Route information
- Maintained by Johannesburg Roads Agency and Gauteng Department of Roads and Transport
- Length: 35.9 km (22.3 mi)

Major junctions
- South-west end: R41, Roodepoort
- R24 Albertina Sisulu Road, Florida Lake M18 Ontdekkers Rd, Florida Park M47 Hendrik Potgieter Rd, Strubens Valley M5 Beyers Naudé Drive, near Randpark Ridge R512 Malibongwe Drive, Northriding R511 Winnie Mandela Dr, Fourways M9 / N1 Rivonia Rd, Rivonia R55 Woodmead Dr, Woodmead
- North-east end: R101 Pretoria Main Road, Buccleuch

Location
- Country: South Africa

Highway system
- Numbered routes of South Africa;
| ← R563 |  | → R565 |

= R564 (South Africa) =

Regional route in South Africa

The R564 is a Regional Route in the City of Johannesburg Metropolitan Municipality in Gauteng, South Africa. It connects Roodepoort with Buccleuch via Northriding and Fourways.

==Route==
Its south-western end is a junction with the R41 (Main Reef Road) in Roodepoort, in the southern part of the Florida suburb. It goes northwards through Florida as Westlake Road, meeting the R24 (Albertina Sisulu Road) at the next junction and bypassing Florida Lake, to reach a junction with Clarendon Drive, where it becomes Clarendon Drive westwards. At the next junction, it becomes Christiaan De Wet Drive northwards.

It runs north as Christiaan De Wet Drive, meeting the M18 just after Florida Park (west of Constantia Kloof) and meeting the M86 at Kloofendal, to form an interchange with the M47 (Hendrik Potgieter Drive) at Allen's Nek. It continues north-north-east through the suburbs of Weltevredenpark and Radiokop, where it meets the M6 (John Vorster Drive), to exit Roodepoort and enter the northern suburbs of Randburg and Sandton.

It crosses Johannesburg's M5 road (Beyers Naude Drive) at Honeydew. Here, it becomes known as Northumberland Avenue and heads north-east through the suburbs of Sundowner and Northgate to reach a junction with the R512 (Malibongwe Drive). Before the Malibongwe Drive junction, at the Olivedale Road junction, it passes by the WeBuyCars Dome.

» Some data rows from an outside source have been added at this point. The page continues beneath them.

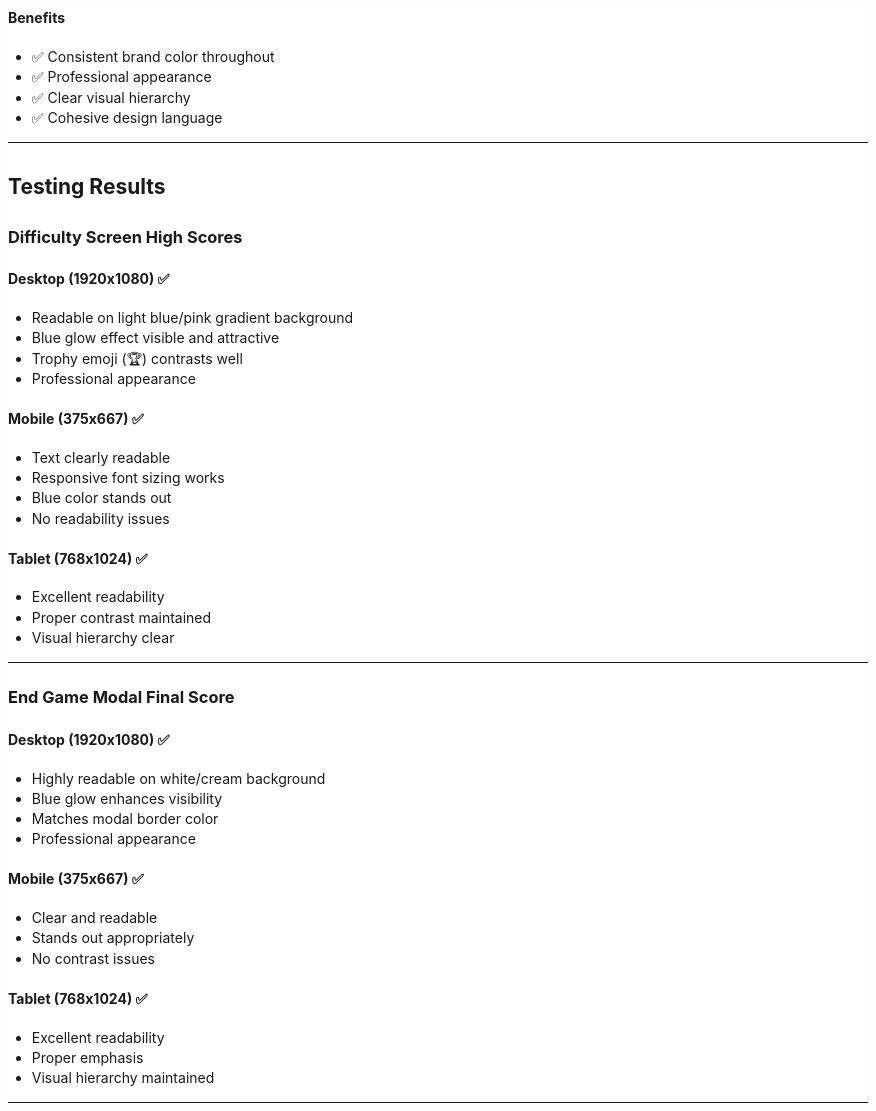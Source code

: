 #### **Benefits**
- ✅ Consistent brand color throughout
- ✅ Professional appearance
- ✅ Clear visual hierarchy
- ✅ Cohesive design language

---

## Testing Results

### **Difficulty Screen High Scores**

#### **Desktop (1920x1080)** ✅
- Readable on light blue/pink gradient background
- Blue glow effect visible and attractive
- Trophy emoji (🏆) contrasts well
- Professional appearance

#### **Mobile (375x667)** ✅
- Text clearly readable
- Responsive font sizing works
- Blue color stands out
- No readability issues

#### **Tablet (768x1024)** ✅
- Excellent readability
- Proper contrast maintained
- Visual hierarchy clear

---

### **End Game Modal Final Score**

#### **Desktop (1920x1080)** ✅
- Highly readable on white/cream background
- Blue glow enhances visibility
- Matches modal border color
- Professional appearance

#### **Mobile (375x667)** ✅
- Clear and readable
- Stands out appropriately
- No contrast issues

#### **Tablet (768x1024)** ✅
- Excellent readability
- Proper emphasis
- Visual hierarchy maintained

---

It continues in an east-north-easterly direction from the R512 junction as Witkoppen Road, through the suburbs of Northriding, Bloubosrand, Johannesburg North, Jukskei Park, and Fourways. Here, it meets the south-eastern terminus of the R552 (Cedar Road) and crosses the R511 (Winnie Mandela Drive). After this intersection, it heads east, through Lone Hill, Paulshof (where it meets the M71 Main Road), Sunninghill (where it meets the M9 Rivonia Road) and Woodmead.

At the Eskom Megawatt Park in Sunninghill, it reaches a T-junction with Maxwell Drive and becomes Maxwell Drive eastwards (by way of a right turn). It proceeds to intersect with the R55 road (Woodmead Drive) in Woodmead before passing under the N1 freeway (Ben Schoeman Highway) just north of the Buccleuch Interchange and reaching its end at an intersection with the R101 (Pretoria Main Road) in the Buccleuch suburb.